It stands out to me that God intends that the sinner be held accountable for his sin before the LORD.  In making restitution, he is to add 20% to the restitution—in effect, suffering a penalty or consequence for his sin.  The ram that is sacrificed to atone for his sin before the LORD is a foreshadowing of the sacrifice of Jesus for all sinners; innocent blood was shed to atone for the sin.


Sin must be confessed for sin to be forgiven.  I am reminded of the following verse:


1 John 1:9 “If we confess our sins, he is faithful and just to forgive us our sins, and to cleanse us from all unrighteousness.”


Numbers 5:9 And every offering of all the holy things of the children of Israel, which they bring unto the priest, shall be his.

Numbers 5:10 And every man’s hallowed things shall be his: whatsoever any man giveth the priest, it shall be his.

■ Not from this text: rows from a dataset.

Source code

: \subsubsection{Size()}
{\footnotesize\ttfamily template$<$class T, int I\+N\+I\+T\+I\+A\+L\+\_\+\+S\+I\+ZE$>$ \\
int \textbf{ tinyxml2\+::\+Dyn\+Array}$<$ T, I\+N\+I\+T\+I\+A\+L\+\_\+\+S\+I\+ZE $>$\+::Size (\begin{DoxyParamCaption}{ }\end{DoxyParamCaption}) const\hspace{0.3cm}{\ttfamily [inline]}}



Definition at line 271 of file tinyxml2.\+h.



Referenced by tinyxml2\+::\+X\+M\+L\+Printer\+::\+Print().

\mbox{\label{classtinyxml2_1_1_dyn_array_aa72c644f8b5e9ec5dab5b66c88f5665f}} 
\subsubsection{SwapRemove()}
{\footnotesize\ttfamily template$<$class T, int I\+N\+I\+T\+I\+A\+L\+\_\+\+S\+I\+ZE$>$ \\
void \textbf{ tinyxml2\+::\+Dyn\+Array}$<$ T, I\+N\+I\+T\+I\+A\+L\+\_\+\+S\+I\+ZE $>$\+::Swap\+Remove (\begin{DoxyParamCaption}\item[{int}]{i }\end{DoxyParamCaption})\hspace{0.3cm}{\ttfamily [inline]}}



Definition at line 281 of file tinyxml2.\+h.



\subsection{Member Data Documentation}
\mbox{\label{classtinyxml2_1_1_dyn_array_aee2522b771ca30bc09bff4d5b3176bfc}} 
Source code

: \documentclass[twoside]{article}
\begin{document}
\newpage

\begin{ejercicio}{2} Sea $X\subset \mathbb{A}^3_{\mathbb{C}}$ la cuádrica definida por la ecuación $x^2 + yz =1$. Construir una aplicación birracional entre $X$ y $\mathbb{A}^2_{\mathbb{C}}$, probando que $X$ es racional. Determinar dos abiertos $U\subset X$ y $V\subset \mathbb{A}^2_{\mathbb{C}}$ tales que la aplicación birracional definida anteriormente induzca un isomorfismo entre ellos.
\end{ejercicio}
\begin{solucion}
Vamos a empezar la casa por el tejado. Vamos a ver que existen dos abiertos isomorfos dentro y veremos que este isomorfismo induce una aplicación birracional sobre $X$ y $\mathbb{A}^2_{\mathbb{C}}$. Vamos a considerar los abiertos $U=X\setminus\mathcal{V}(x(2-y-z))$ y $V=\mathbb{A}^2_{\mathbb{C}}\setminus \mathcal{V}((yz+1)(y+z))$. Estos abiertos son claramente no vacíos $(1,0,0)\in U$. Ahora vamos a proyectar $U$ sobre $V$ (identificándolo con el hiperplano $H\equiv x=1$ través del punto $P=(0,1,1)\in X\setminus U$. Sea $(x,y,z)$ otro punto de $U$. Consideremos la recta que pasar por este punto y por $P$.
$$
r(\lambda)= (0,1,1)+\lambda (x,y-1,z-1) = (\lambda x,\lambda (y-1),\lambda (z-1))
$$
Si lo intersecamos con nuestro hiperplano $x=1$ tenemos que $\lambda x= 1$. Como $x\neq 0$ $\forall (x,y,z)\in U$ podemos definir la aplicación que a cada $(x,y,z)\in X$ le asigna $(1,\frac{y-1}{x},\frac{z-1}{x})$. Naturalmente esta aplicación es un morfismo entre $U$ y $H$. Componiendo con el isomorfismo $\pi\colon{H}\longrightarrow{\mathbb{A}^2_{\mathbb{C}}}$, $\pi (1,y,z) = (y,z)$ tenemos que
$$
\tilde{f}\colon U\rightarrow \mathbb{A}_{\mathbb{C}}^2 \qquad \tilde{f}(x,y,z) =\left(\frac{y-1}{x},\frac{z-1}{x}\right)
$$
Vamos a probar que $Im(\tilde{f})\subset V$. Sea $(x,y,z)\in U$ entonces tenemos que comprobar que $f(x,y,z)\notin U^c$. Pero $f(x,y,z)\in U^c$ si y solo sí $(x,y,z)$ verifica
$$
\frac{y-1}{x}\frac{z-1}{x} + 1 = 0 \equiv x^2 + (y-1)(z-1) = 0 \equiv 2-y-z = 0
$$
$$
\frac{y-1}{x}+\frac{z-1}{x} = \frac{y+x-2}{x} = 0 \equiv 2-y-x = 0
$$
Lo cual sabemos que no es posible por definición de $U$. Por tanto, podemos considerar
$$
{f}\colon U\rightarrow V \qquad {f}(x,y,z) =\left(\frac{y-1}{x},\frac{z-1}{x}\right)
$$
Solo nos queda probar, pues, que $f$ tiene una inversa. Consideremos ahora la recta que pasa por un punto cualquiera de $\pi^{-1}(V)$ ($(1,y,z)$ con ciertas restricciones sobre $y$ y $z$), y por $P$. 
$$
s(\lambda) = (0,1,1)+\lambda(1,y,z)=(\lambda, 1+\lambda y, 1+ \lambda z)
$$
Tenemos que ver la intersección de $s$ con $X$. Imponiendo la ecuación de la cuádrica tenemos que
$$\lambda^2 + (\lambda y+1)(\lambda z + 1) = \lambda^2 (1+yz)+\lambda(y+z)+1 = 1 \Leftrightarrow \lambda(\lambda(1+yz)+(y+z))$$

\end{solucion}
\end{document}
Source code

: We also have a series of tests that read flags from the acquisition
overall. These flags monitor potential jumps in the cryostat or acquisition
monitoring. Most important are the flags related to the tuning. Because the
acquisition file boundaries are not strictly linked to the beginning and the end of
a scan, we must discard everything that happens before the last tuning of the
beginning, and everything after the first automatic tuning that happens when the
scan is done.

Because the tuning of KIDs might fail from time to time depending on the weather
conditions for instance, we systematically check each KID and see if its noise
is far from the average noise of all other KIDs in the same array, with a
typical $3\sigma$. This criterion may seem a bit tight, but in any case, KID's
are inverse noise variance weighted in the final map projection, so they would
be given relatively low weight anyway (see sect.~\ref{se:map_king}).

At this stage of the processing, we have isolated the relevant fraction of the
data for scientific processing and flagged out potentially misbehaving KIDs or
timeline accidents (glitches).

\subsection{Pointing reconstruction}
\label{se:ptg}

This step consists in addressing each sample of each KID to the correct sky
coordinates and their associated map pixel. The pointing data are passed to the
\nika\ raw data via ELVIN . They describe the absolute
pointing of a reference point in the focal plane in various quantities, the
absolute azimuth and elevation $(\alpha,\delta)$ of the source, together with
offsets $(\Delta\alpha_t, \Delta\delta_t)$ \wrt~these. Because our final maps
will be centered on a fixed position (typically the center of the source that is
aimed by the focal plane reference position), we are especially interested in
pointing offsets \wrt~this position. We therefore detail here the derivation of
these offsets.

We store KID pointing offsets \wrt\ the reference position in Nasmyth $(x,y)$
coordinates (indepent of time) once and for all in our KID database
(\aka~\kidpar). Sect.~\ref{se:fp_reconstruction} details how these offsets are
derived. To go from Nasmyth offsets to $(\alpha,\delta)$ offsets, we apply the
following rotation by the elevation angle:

Any gift brought by someone to consecrate to the LORD was given to the priest.  The first part of verse 10 was confusing, but Guzik provided some insight:  “This command reminds of the absolute right the offerer had to share in such offerings; it is essentially a way to preserve an open door for fellowship with the Lord - the priest couldn’t take the offerer’s portion away, a king couldn’t tax it away.”


Numbers 5:11 ¶ And the LORD spake unto Moses, saying,

Numbers 5:12 Speak unto the children of Israel, and say unto them, If any man’s wife go aside, and commit a trespass against him,

Numbers 5:13 And a man lie with her carnally, and it be hid from the eyes of her husband, and be kept close, and she be defiled, and there be no witness against her, neither she be taken with the manner;

Numbers 5:14 And the spirit of jealousy come upon him, and he be jealous of his wife, and she be defiled: or if the spirit of jealousy come upon him, and he be jealous of his wife, and she be not defiled:

Numbers 5:15 Then shall the man bring his wife unto the priest, and he shall bring her offering for her, the tenth part of an ephah of barley meal; he shall pour no oil upon it, nor put frankincense thereon; for it is an offering of jealousy, an offering of memorial, bringing iniquity to remembrance.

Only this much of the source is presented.